Law Office of Andrew H. Griffin, III, APC
619 853-3009
https://www.andrewgriffinlawoffice.com/contact/


Commercial Lease Mistakes: Why SB 1103 Changes Everything for San Diego Small Businesses in 2026

For decades, the world of commercial real estate in San Diego County felt a bit like the Wild West. While residential tenants enjoyed a robust safety net of protections, commercial tenants: from the corner coffee shop in El Cajon to the nonprofit center in North Park: were often left to fend for themselves against complex leases and sudden rent hikes.

In 2026, the landscape has shifted permanently. The Commercial Tenant Protection Act (SB 1103) is now in full effect, and it has completely rewritten the rules for how landlords and small business tenants interact. If you are a property owner or a small business operator, continuing with "business as usual" is one of the most expensive mistakes you can make this year.
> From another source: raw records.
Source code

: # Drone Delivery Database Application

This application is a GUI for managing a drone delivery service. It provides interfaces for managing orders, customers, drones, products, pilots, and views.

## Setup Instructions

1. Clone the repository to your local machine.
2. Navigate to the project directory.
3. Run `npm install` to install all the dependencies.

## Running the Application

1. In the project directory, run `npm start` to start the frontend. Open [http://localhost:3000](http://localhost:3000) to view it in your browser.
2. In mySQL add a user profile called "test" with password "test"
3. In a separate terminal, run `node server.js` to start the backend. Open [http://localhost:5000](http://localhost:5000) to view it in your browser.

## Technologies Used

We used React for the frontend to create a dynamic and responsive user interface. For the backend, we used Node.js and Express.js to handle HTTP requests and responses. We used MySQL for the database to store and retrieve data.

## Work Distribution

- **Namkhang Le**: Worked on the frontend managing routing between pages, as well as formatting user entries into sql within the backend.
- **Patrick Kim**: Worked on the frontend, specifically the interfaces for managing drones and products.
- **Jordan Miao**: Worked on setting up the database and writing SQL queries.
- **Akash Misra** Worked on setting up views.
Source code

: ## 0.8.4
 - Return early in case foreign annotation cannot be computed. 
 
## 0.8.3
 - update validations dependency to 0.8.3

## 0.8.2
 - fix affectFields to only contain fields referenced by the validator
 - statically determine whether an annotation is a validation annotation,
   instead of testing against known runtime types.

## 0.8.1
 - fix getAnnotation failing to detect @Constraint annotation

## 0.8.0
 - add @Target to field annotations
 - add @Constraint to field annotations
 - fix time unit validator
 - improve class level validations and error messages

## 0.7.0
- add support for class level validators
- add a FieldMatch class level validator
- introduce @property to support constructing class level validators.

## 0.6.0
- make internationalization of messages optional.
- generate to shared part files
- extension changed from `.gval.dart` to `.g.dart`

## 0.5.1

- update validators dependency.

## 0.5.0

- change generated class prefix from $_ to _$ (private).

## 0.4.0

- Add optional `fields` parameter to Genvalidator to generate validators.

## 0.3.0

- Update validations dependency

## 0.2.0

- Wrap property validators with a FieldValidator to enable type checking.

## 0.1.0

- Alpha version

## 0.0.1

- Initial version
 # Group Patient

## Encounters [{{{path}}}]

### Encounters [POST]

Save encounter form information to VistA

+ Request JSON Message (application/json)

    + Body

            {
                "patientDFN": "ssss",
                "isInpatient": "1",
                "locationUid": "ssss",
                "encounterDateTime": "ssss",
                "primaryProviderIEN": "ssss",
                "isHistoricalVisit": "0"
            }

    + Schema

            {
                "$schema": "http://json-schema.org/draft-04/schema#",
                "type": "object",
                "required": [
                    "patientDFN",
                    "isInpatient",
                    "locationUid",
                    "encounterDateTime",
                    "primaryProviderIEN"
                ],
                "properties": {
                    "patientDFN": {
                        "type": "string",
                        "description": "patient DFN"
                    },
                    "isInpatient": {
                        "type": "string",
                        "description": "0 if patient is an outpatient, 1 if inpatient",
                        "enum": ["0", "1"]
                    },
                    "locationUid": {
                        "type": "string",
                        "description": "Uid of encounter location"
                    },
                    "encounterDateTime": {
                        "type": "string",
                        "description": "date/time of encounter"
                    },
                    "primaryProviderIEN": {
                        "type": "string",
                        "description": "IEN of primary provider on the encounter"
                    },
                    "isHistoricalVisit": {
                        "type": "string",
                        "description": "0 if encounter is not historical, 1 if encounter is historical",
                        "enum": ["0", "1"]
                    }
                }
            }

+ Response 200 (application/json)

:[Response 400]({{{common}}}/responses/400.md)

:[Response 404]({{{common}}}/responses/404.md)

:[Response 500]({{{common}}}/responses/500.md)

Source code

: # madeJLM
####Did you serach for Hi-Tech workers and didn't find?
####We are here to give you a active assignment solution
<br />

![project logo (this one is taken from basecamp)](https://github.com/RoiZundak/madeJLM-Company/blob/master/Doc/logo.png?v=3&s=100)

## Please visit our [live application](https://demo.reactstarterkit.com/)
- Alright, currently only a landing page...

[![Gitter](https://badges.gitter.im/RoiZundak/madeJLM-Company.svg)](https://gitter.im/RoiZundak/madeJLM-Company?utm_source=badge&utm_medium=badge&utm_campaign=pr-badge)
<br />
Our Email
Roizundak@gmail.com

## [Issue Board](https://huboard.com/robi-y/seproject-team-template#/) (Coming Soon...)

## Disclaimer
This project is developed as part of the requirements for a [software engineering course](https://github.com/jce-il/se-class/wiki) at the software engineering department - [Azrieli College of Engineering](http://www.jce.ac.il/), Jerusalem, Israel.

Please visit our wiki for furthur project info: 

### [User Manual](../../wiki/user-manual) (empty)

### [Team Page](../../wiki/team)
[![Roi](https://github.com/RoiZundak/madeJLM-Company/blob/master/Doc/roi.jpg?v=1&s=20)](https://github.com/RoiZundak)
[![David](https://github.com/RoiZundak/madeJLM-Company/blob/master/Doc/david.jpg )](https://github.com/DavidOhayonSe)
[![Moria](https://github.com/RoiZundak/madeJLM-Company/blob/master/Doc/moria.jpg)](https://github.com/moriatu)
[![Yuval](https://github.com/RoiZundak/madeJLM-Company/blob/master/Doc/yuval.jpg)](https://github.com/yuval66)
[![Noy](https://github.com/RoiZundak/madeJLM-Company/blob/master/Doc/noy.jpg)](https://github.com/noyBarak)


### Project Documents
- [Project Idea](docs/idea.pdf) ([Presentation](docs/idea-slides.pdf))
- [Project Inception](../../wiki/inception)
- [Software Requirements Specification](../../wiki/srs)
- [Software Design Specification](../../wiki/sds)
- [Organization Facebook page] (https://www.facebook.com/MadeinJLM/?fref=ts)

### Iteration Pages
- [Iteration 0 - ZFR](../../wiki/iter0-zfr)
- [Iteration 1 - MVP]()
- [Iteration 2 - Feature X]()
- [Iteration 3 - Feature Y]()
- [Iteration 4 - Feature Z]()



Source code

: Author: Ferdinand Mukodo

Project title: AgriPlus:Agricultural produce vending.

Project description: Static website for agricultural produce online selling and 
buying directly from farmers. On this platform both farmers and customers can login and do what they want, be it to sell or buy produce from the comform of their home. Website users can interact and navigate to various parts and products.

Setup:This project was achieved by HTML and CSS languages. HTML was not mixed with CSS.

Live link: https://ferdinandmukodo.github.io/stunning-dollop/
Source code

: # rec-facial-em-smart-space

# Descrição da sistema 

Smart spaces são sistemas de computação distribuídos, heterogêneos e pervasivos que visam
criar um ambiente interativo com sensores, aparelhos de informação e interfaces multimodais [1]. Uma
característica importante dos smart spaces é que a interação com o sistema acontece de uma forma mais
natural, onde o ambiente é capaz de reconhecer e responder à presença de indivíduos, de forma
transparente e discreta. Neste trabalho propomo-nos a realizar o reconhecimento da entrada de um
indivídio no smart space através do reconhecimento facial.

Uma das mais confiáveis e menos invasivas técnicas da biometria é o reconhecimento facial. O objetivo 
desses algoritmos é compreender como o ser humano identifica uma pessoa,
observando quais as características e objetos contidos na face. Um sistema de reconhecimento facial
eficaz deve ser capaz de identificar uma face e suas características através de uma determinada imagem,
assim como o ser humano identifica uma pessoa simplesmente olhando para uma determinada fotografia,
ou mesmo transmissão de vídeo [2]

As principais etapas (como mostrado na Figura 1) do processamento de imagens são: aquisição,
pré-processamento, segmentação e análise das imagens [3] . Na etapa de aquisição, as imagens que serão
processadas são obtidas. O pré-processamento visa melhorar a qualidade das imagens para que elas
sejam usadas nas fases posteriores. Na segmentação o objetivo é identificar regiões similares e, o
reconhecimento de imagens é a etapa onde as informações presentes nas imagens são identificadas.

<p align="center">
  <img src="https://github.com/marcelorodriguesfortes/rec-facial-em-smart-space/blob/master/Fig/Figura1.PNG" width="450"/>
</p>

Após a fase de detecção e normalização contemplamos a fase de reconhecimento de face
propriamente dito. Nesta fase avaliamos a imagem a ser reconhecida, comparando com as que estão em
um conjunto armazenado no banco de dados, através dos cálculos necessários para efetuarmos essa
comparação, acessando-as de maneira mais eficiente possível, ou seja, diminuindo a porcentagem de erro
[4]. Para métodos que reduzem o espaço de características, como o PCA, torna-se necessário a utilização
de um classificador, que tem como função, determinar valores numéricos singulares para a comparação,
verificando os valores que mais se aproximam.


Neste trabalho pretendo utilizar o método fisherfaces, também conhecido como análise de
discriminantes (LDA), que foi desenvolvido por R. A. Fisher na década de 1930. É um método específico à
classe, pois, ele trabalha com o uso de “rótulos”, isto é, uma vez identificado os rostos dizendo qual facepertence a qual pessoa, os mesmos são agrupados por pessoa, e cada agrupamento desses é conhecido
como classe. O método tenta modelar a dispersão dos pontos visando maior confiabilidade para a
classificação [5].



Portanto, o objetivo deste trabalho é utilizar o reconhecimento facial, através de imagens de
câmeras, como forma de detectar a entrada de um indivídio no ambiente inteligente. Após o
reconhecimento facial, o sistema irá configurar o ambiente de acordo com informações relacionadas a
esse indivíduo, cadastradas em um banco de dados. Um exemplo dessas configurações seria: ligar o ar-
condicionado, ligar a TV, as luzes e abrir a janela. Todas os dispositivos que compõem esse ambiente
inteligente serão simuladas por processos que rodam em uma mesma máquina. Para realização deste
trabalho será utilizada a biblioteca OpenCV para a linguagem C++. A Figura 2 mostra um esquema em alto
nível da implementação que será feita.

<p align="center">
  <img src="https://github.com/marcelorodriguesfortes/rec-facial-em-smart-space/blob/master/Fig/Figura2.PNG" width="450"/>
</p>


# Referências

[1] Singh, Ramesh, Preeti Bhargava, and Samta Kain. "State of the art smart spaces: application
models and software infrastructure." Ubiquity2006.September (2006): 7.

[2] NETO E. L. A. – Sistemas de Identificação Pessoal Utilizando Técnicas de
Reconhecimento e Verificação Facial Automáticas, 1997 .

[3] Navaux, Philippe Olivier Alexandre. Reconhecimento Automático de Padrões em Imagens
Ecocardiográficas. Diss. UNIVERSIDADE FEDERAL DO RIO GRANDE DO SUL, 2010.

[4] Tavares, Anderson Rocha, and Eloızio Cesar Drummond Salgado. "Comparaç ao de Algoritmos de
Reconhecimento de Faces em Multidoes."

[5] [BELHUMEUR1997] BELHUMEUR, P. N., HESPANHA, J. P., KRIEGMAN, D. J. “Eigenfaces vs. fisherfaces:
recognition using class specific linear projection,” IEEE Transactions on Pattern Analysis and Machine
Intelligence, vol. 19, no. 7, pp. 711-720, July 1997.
Whether you are navigating a potential dispute or just trying to stay compliant, understanding these new obligations is essential. If you find yourself in a bind, reaching out to an experienced commercial eviction lawyer is the best way to protect your interests. You can reach the Law Office of Andrew H. Griffin, III at 619 853-3009 or through our contact page.

Do You Qualify for These New Protections?

The first mistake many people make is assuming SB 1103 applies to everyone. It doesn't. These protections are specifically designed for "Qualified Commercial Tenants" (QCTs). In the eyes of California law, a QCT is a tenant that provides a written self-attestation that they fall into one of these categories:

  • Microenterprises: Businesses with five or fewer employees.
  • Small Restaurants: Establishments with fewer than 10 employees.
  • Small Nonprofits: Organizations with fewer than 20 employees.

If you are a tenant, you must provide this attestation to your landlord to trigger your rights. If you are a landlord, you need to know exactly who in your building qualifies, because your legal requirements for them are now much stricter than they are for a large corporate chain.

Small business owner reviewing lease in an El Cajon cafe

The End of the 30-Day Rent Shock: The 90-Day Rule

In the past, if you were on a month-to-month commercial lease in San Diego, a landlord could often raise your rent with just 30 days' notice. For a small business operating on thin margins, a 15% or 20% increase in 30 days is often a death sentence.

In 2026, those days are over for Qualified Commercial Tenants. Under SB 1103, notice requirements have been extended to give you more breathing room:

  1. Increases of 10% or less: The landlord must still provide at least 30 days' written notice.
  2. Increases of more than 10%: The landlord is now required to provide at least 90 days' written notice.

This extra time is vital. It allows you to pivot, renegotiate, or find a new space without the immediate threat of a commercial eviction. For landlords, failing to give the proper notice window can invalidate the rent increase entirely, leading to costly legal delays.

Common Area Maintenance (CAM): No More "Mystery Math"

Perhaps the most common source of friction between landlords and tenants in San Diego is the "triple net" lease or the pass-through of operating expenses. For years, tenants would receive a bill for Common Area Maintenance (CAM) with little to no explanation of how those numbers were calculated.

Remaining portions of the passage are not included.